This was the state of mind in which I paid my first visit to Italy and Sicily. When I arrived I found nothing whatever to please me in the tastes of a society devoted to Italian and Syracusan cookery, where happiness was held to consist in filling oneself full twice a day, never sleeping alone at night, and indulging in the other pursuits that go with such a way of living. Brought up from boyhood in such an environment no man under heaven could become wise - he would need to be endowed with a temperment altogether miraculous - nor would he be any more likely to acquire self-control and the other qualities which go to make up goodness. Similarly no state, whatever its constitution, can enjoy peace and quietness if the citizens believe luxury to be the only proper object of expenditure and hold that men should be free from all other business to devote themselves entirely to feasting and drinking and the pursuit of love.

- Plato, the Seventh letter.

Reputedly Socrates' metaphorical name for a way of life in which no mindspace is allotted for possibly unanswerable philosophical quandaries - inasmuch as a pig presumably doesn't have the intellectual capabilities of postulating as to the nature of the universe, truth, God, knowledge and the soul, someone who has been equipped with the requisite intellect and refuses to exercise it may as well, like a pig, not possess the capability at all.

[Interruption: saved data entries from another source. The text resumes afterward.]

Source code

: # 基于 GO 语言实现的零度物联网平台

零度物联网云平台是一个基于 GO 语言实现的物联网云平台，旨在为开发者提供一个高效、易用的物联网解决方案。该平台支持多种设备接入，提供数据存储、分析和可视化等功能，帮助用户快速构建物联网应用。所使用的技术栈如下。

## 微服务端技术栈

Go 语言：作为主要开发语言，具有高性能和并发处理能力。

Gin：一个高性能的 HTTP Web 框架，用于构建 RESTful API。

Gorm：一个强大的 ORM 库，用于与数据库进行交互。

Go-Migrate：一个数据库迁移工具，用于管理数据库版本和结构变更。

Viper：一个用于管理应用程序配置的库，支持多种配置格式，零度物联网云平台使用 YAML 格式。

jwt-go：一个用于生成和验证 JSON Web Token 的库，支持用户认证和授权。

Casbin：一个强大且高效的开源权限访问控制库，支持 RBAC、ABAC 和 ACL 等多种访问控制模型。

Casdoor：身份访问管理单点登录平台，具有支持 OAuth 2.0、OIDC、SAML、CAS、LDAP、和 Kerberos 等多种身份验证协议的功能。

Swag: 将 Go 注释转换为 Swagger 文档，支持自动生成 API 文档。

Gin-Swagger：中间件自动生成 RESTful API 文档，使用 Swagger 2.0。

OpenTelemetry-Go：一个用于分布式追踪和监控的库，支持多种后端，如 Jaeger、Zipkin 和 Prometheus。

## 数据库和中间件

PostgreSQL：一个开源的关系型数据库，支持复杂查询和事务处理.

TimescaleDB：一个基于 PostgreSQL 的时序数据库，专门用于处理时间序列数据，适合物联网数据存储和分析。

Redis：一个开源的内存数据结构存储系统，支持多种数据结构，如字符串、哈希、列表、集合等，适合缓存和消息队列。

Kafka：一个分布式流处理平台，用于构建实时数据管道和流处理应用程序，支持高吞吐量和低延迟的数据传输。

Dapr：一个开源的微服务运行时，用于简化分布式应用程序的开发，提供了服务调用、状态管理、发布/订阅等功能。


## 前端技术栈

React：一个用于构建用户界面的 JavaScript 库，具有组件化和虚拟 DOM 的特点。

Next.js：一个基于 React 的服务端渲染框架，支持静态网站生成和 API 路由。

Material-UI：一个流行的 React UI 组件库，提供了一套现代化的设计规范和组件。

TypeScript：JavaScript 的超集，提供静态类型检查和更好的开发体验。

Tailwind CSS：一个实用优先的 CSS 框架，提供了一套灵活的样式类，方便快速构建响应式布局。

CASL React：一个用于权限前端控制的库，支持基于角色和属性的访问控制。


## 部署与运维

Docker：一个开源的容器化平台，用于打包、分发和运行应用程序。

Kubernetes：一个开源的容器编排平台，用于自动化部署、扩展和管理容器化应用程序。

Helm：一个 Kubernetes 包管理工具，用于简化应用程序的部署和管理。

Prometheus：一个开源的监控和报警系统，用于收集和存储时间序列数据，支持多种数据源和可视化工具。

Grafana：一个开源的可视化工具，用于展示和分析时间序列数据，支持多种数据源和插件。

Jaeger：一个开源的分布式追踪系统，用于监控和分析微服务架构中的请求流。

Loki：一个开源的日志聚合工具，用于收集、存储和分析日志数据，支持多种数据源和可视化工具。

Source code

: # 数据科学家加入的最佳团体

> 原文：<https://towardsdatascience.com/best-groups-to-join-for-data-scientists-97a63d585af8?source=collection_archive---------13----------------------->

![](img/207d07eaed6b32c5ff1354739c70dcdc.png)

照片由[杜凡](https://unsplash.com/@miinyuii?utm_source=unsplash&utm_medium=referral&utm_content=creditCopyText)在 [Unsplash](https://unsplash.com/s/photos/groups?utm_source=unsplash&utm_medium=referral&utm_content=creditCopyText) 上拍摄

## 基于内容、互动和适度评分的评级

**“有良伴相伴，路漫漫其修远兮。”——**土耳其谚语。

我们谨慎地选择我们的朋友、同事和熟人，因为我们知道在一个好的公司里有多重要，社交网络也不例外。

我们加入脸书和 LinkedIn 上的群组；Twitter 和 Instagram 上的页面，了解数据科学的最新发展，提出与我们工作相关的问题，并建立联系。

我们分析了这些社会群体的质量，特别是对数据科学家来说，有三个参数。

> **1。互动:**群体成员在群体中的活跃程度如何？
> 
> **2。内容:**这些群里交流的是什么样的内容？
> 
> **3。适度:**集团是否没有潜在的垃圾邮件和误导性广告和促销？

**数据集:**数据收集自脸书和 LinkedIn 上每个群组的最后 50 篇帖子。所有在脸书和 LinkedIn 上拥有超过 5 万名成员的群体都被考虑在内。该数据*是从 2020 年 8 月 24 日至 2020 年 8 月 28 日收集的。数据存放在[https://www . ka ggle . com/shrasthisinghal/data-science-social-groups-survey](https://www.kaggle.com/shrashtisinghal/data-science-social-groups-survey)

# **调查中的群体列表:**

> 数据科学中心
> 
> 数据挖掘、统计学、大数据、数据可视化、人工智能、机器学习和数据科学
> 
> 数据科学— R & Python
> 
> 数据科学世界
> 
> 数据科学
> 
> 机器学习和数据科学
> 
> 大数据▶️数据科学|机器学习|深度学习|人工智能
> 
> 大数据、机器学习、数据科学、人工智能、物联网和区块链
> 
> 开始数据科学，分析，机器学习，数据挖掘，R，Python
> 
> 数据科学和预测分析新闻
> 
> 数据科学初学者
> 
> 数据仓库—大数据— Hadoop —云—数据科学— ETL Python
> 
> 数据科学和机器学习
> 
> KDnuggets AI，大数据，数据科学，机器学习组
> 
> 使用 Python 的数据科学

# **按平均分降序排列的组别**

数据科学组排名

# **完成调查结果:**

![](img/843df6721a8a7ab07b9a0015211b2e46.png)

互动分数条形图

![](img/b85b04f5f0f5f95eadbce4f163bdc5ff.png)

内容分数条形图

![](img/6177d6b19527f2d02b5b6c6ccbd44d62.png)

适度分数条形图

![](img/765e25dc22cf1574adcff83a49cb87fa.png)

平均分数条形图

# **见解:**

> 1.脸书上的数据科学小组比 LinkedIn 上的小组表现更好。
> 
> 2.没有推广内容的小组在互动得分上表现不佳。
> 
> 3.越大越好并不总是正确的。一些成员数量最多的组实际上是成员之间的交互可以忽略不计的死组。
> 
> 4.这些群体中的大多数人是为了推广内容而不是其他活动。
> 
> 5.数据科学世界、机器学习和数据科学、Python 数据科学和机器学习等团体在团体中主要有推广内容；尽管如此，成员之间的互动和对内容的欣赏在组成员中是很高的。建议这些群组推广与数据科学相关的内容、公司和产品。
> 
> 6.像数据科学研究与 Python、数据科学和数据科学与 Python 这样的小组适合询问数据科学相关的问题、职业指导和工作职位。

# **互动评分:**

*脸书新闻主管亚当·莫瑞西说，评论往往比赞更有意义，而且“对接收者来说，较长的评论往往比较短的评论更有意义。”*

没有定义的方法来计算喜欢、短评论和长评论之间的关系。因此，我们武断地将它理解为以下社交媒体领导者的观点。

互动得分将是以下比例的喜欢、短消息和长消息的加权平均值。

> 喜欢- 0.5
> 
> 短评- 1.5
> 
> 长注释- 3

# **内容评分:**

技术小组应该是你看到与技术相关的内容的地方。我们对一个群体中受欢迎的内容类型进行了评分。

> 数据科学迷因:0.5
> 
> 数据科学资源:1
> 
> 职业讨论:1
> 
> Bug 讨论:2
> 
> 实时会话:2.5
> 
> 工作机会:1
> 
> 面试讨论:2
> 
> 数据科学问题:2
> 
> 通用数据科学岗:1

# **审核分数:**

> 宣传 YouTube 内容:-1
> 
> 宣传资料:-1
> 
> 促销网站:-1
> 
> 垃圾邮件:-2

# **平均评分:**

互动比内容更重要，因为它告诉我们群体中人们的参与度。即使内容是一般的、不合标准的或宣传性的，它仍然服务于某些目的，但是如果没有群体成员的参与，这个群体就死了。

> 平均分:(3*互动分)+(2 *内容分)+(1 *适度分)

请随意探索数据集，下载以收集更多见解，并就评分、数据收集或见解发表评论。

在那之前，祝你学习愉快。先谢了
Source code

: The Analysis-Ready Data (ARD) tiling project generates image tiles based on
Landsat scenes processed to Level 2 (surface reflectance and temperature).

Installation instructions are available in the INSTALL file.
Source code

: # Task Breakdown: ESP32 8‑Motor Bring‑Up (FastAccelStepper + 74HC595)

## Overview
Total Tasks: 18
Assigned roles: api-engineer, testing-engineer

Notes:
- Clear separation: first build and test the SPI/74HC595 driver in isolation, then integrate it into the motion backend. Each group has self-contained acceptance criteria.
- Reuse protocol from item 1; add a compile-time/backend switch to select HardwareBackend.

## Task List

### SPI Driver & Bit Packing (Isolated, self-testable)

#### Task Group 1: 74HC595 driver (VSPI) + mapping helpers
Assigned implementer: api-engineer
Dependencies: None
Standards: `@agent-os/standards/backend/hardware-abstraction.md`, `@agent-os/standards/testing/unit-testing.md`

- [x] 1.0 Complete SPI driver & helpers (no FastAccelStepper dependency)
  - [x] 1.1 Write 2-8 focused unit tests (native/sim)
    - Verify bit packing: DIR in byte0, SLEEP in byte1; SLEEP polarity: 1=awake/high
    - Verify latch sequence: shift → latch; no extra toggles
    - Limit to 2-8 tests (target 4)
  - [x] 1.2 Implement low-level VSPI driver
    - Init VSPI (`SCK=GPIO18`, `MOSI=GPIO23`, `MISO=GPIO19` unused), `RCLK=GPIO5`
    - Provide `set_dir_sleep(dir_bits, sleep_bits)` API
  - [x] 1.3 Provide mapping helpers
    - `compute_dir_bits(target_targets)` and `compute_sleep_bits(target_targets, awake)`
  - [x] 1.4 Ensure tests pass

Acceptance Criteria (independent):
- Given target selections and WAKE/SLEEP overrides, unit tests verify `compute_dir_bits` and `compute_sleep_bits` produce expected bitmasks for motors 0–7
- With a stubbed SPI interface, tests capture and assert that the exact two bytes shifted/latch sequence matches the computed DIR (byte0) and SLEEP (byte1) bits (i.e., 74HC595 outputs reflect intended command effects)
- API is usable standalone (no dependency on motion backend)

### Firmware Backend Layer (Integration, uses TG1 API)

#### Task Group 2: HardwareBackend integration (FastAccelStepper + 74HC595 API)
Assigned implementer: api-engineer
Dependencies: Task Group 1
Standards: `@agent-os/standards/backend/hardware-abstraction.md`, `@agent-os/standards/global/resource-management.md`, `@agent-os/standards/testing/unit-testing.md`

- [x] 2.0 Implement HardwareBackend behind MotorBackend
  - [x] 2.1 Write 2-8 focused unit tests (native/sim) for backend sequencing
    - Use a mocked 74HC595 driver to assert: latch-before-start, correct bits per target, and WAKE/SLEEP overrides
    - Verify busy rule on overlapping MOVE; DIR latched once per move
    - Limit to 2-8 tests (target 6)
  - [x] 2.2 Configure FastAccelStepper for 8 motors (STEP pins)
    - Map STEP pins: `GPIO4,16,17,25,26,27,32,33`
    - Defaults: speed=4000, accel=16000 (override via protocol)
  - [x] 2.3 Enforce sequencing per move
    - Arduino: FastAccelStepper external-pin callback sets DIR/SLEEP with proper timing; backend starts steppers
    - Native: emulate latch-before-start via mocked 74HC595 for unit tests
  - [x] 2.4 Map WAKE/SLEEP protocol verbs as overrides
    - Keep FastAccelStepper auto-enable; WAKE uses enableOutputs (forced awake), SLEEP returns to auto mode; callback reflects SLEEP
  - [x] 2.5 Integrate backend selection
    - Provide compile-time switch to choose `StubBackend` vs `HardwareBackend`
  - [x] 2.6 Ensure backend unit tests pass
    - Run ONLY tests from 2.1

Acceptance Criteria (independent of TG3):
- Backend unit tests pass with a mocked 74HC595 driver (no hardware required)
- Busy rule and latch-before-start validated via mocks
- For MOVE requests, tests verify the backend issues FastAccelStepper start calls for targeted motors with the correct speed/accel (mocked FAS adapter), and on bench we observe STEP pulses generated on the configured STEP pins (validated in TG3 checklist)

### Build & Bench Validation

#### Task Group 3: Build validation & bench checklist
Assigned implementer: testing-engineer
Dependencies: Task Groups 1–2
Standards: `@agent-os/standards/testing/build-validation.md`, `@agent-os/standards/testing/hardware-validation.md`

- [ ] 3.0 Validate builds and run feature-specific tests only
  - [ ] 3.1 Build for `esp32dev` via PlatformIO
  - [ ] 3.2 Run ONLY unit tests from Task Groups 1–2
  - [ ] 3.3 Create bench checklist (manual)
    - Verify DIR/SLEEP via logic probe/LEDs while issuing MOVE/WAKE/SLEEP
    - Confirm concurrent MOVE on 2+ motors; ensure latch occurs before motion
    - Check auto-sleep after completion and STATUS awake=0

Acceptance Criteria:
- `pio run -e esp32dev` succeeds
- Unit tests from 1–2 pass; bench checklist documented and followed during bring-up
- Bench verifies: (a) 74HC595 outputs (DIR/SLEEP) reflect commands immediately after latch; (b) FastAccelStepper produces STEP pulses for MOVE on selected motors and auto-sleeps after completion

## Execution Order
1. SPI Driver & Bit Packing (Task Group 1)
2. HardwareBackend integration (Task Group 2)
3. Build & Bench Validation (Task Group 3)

Aristotle, the pupil of Socrates' pupil (Plato), arrived at much the same conclusion in his Nichomachian Ethics, coming from the other direction and dismissing a life dedicated to pleasure (hedone, presumably the satisfaction of simple physical urges - a good meal, a good shit, a good rut) as slavish and only fit for animals, then going through and back into familiar territory as he proposes that the highest happiness (eudaimonia) is only attainable through the philosophical speculation, or theoria, which is closest to the activities of the Gods.

For centuries afterwards, Stoics pulled out the same swinish rhetoric on followers of Epicurus, and in the nineteenth century John Stuart Mill said in Utilitarianism that it was better to be Socrates dissatisfied than a pig satisfied (or rather, "It is better to be a human being dissatisfied than a pig satisfied; better to be Socrates dissatisfied than a fool satisfied."), perhaps contradicting Aristotle's earlier premise about philosophy leading to happiness but still strongly in support of the examined life of philosophy as an important thing if not necessarily a successful route to happiness.

When contacted for a comment, local pigs were only heard to say "Oink," but it looked like they were smiling.

(contrast, perhaps, with Montaigne's account of Pyrrho's pig.)